* **Task requirements**
Two lines below mark the span: the one containing "I train the" and the one containing "- The model weighs ~400 kb". Set down both, plus every line between, exactly as they stand, and nothing else.

Information shown below:

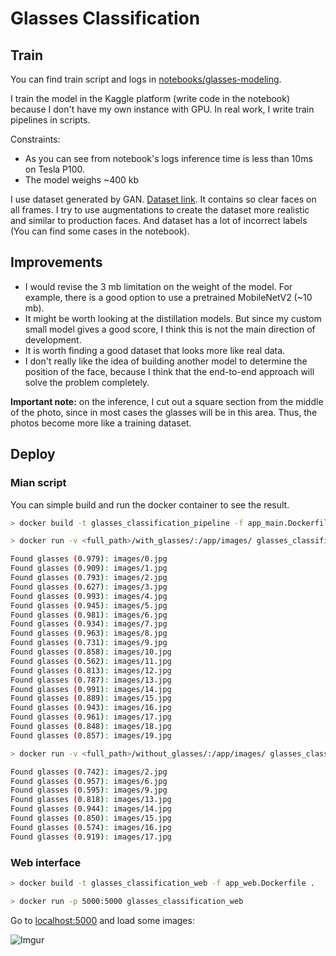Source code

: # Glasses Classification

## Train

You can find train script and logs in [notebooks/glasses-modeling](https://github.com/yisaienkov/glasses_classification/blob/master/notebooks/glasses-modeling.ipynb).   

I train the model in the Kaggle platform (write code in the notebook) because I don't have my own instance with GPU. In real work, I write train pipelines in scripts.

Constraints:
- As you can see from notebook's logs inference time is less than 10ms on Tesla P100.
- The model weighs ~400 kb

I use dataset generated by GAN. [Dataset link](https://www.kaggle.com/jeffheaton/glasses-or-no-glasses). It contains so clear faces on all frames. I try to use augmentations to create the dataset more realistic and similar to production faces. And dataset has a lot of incorrect labels (You can find some cases in the notebook).


## Improvements

- I would revise the 3 mb limitation on the weight of the model. For example, there is a good option to use a pretrained MobileNetV2 (~10 mb).
- It might be worth looking at the distillation models. But since my custom small model gives a good score, I think this is not the main direction of development.
- It is worth finding a good dataset that looks more like real data.
- I don't really like the idea of building another model to determine the position of the face, because I think that the end-to-end approach will solve the problem completely.

**Important note:** on the inference, I cut out a square section from the middle of the photo, since in most cases the glasses will be in this area. Thus, the photos become more like a training dataset.

## Deploy

### Mian script

You can simple build and run the docker container to see the result.

```bash
> docker build -t glasses_classification_pipeline -f app_main.Dockerfile .

> docker run -v <full_path>/with_glasses/:/app/images/ glasses_classification_pipeline

Found glasses (0.979): images/0.jpg
Found glasses (0.909): images/1.jpg
Found glasses (0.793): images/2.jpg
Found glasses (0.627): images/3.jpg
Found glasses (0.993): images/4.jpg
Found glasses (0.945): images/5.jpg
Found glasses (0.981): images/6.jpg
Found glasses (0.934): images/7.jpg
Found glasses (0.963): images/8.jpg
Found glasses (0.731): images/9.jpg
Found glasses (0.858): images/10.jpg
Found glasses (0.562): images/11.jpg
Found glasses (0.813): images/12.jpg
Found glasses (0.787): images/13.jpg
Found glasses (0.991): images/14.jpg
Found glasses (0.889): images/15.jpg
Found glasses (0.943): images/16.jpg
Found glasses (0.961): images/17.jpg
Found glasses (0.848): images/18.jpg
Found glasses (0.857): images/19.jpg

> docker run -v <full_path>/without_glasses/:/app/images/ glasses_classification_pipeline

Found glasses (0.742): images/2.jpg
Found glasses (0.957): images/6.jpg
Found glasses (0.595): images/9.jpg
Found glasses (0.818): images/13.jpg
Found glasses (0.944): images/14.jpg
Found glasses (0.850): images/15.jpg
Found glasses (0.574): images/16.jpg
Found glasses (0.919): images/17.jpg
```


### Web interface

```bash
> docker build -t glasses_classification_web -f app_web.Dockerfile .

> docker run -p 5000:5000 glasses_classification_web
```

Go to [localhost:5000](http://localhost:5000) and load some images:

![Imgur](https://i.imgur.com/LUQcEvd.png)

End of Information shown.

* **Expected answer**
I train the model in the Kaggle platform (write code in the notebook) because I don't have my own instance with GPU. In real work, I write train pipelines in scripts.

Constraints:
- As you can see from notebook's logs inference time is less than 10ms on Tesla P100.
- The model weighs ~400 kb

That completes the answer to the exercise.